Madison Museum of Fine Art
- Established: 2005
- Location: 300 Hancock Street, Madison, Georgia, GA 30650, United States
- Coordinates: 33°35′17″N 83°28′21″W﻿ / ﻿33.588038°N 83.472368°W
- Type: Art museum, sculpture garden
- Director: Michele L. Bechtell
- Website: http://www.mmofa.org/

= Madison Museum of Fine Art =

The Madison Museum of Fine Art (MMoFA) is located on the town square of Madison, Georgia, USA. The museum is a member of the American Alliance of Museums.

Founded in 2005 by Michele L. Bechtell, the MMoFA is an art history museum with interior galleries, an outdoor sculpture garden, a continuous film corner, and a museum shop. Galleries display original works by American and European artists including Pablo Picasso, Salvador Dalí, Marguerite Horner, James Abbott McNeill Whistler, Marc Chagall, Charles Ethan Porter, Stephen Newton, Robert Priseman, Julie Umerle, James Dodds, Linda Ingham, Joseph Leyendecker and Alexander Calder. From the African tradition, there are hand-carved stone sculptures created by the first generation founding fathers of the Shona sculpture movement in Zimbabwe.

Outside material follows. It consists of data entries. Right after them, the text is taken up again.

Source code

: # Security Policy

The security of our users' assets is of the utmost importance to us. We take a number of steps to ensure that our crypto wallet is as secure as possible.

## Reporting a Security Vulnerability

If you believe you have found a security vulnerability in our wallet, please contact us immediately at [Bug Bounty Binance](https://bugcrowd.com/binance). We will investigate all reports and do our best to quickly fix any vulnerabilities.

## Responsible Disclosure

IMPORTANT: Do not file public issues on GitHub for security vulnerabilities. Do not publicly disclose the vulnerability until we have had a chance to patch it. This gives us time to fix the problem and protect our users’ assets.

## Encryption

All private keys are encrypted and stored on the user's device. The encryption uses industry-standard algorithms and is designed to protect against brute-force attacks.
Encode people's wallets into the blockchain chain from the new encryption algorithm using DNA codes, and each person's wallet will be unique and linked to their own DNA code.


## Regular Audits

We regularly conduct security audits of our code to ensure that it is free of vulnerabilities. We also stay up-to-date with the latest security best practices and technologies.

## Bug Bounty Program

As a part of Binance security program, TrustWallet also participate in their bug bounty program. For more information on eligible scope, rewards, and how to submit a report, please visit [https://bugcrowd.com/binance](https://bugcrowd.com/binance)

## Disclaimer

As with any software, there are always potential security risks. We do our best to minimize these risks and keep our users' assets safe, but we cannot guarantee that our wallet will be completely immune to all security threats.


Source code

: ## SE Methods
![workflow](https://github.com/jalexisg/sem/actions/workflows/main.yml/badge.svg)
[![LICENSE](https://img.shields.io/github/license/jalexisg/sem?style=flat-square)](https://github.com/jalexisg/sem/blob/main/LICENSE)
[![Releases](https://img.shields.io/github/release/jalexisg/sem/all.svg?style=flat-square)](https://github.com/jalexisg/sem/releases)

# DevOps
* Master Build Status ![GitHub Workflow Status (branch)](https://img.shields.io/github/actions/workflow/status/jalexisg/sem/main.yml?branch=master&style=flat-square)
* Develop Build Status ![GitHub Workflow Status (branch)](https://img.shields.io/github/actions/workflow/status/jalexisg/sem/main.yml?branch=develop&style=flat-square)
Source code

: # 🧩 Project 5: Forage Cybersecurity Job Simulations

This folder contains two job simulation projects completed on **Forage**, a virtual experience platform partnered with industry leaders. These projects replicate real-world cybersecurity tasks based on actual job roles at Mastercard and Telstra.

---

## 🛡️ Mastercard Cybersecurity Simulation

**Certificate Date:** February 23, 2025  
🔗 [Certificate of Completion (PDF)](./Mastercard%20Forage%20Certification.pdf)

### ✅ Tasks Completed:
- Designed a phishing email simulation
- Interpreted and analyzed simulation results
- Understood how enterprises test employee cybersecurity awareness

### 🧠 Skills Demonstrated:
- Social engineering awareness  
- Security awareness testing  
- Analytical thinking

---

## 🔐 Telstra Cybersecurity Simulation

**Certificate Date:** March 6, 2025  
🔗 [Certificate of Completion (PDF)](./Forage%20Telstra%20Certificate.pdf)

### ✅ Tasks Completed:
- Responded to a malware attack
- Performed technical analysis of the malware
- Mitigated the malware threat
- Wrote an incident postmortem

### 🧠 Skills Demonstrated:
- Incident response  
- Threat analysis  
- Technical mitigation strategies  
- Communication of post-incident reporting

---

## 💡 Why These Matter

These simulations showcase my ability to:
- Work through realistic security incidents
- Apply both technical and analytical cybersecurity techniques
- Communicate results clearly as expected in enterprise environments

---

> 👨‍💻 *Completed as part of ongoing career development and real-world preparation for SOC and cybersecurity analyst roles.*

The museum organizes lectures, film, temporary exhibitions, and special events. It also dedicates significant resources to K-12 interdisciplinary visual art history, including an annual student-curated exhibition of selected works from the museum collection, an art/maths festival, an art/science festival and a visual art and poetry collage festival.

MMoFA is a Blue Star Museum that offers free admission to military families. It routinely participates in the annual Smithsonian magazine Museum Day, and it is a registered host for the international Slow Art Day.